Synthetic Peptide-Mediated GUS Transduction into Model Plant Cells

BY-2 cells were treated with GUS (100 μg/mL) in the presence or absence of either 90 μM of dTat-Sar-EED4 or dTat-Sar-EED5 at 26 °C for 1 h in mLS medium. Other cells were treated with GUS (100 μg/mL) in combination with 90 μM of dTat, R9 or BP100 at 26 °C for 1 h in mLS medium. After treatment, the cells were washed with mLS medium and treated with dye-βGlcU (Goryo Chemical) at 26 °C for 30 min in the dark. Excess dye-βGlcU was washed out with mLS medium prior to CLSM observation with an LSM 700. The delivered GUS activity was monitored by detecting the green fluorescent signal of the dye produced by GUS-catalyzed hydrolysis in cells with Ex/Em wavelengths of 488/510–550 nm. A. thaliana cotyledons and O. sativa calli were infiltrated with aqueous solutions (200 μL) containing GUS (500 μg/mL) alone or in combination with each peptide either (90 μM of dTat-Sar-EED4, dTat-Sar-EED5, dTat, R9, or BP100) via the vacuum/compression method.[45] After 1 h of incubation, the cotyledons and calli were washed with 1/2 MS medium containing 1% sucrose and then additionally treated with dye-βGlcU at 26 °C for 30 min. After being washed with 1/2 MS medium containing 1% sucrose, the samples were subjected to CLSM observation using an LSM 700 with Ex/Em wavelengths of 488/510–550 nm to monitor the delivered GUS activity. The delivered GUS activity was evaluated by quantifying the green fluorescence intensity of the dye in cells using Fiji/ImageJ software. The means of relative green fluorescence intensity were determined from at least eight different regions of interest, which were manually selected using the freehand selection tool of Fiji/ImageJ in each confocal image, from 10 biologically independent samples. The background signal was subtracted from these fluorescence intensities to obtain the GUS activity levels in cells. The delivered GUS activity for each system was normalized to that of the dTat-Sar-EED4-treated samples.

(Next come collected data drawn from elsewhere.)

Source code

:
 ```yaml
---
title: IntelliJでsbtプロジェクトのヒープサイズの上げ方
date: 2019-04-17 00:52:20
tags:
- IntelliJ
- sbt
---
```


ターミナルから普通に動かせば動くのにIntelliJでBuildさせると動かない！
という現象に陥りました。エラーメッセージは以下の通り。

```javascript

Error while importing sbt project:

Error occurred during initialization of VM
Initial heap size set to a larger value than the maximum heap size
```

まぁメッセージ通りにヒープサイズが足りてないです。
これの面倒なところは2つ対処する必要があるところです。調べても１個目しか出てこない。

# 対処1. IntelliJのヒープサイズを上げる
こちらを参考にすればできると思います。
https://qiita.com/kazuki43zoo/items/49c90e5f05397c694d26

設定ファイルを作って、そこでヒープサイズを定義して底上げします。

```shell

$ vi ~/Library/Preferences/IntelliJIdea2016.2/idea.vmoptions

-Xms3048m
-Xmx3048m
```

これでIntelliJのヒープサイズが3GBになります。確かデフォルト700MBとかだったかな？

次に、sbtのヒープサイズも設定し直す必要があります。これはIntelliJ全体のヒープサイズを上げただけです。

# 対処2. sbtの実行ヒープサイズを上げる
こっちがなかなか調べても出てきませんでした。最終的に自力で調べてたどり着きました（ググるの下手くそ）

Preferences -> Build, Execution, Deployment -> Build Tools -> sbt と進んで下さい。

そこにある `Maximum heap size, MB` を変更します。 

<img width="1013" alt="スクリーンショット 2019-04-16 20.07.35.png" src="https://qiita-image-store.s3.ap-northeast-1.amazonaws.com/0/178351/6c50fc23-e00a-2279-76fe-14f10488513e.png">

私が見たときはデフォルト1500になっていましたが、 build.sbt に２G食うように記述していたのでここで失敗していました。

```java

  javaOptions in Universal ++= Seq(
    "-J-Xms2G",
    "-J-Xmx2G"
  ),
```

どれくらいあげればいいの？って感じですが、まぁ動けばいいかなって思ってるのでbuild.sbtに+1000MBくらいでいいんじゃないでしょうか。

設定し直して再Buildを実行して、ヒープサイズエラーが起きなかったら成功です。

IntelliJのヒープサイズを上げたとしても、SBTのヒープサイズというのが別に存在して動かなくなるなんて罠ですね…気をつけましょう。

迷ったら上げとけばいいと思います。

FM4-64 Uptake into A. thaliana Roots

FM4-64 (Thermo Fisher Scientific) was dissolved in DMSO. A. thaliana roots were pretreated with DMSO (0.6% v/v, control) or ES9-17 (30 μM) at 25 °C for 30 min in 1/2 MS medium, and then FM4-64 (10 μM) was added alone or in combination with dTat-Sar-EED4 (90 μM). Following incubation at 25 °C for 30 min in the dark, CLSM observation was performed to detect FM4-64 uptake into cells using an LSM 700 with Ex/Em wavelengths of 488/620–680 nm. To quantify the intracellular/plasma membrane (PM) fluorescence intensity ratio, the mean fluorescence intensities in the entire cytoplasm and apical plasma membrane regions, which were manually segmented using the polygonal selection tool of Fiji/ImageJ, were assigned to intracellular and PM fluorescence intensities, respectively. The intracellular/PM fluorescence intensity ratio was calculated using Fiji/ImageJ for more than 100 cells from 8 independent roots for each system.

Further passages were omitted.